Plain-text document sources:
********************

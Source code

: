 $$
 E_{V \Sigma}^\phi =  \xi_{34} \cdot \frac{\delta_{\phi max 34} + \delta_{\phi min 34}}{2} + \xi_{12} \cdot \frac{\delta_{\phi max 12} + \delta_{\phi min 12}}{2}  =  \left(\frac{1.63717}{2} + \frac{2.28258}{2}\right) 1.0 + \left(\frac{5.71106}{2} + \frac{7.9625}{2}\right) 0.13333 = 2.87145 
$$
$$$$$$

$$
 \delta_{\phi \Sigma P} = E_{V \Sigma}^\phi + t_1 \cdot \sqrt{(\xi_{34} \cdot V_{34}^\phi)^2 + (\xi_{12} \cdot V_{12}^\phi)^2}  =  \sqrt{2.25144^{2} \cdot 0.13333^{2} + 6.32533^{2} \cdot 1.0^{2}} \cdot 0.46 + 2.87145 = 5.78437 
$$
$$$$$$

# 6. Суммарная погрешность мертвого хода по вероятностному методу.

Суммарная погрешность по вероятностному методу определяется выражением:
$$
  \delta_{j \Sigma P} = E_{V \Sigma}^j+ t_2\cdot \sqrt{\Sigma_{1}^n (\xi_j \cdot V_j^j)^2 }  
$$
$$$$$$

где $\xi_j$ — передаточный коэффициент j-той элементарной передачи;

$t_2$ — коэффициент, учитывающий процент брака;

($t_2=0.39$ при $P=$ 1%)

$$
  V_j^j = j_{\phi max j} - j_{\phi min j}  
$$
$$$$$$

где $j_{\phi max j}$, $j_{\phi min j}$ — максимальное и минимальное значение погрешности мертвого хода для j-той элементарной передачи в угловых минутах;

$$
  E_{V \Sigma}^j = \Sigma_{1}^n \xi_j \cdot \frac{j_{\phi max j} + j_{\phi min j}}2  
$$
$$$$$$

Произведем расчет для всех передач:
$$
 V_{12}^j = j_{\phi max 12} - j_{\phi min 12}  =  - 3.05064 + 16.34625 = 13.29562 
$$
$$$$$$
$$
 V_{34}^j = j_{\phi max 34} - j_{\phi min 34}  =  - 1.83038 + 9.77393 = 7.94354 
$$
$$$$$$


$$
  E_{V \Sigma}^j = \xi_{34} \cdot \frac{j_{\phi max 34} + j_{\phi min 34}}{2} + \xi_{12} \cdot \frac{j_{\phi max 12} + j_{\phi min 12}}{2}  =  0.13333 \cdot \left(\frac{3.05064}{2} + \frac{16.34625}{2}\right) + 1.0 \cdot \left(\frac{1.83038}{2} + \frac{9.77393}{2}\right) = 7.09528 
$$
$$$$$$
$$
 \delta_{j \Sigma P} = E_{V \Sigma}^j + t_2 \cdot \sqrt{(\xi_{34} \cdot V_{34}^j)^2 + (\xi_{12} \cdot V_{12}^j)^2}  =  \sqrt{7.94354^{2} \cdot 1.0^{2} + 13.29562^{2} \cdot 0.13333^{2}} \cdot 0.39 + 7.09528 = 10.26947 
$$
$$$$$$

********************

• What to do:
How many of the lines in these entries hold "left"? Report only the count.

• Result for this task:
2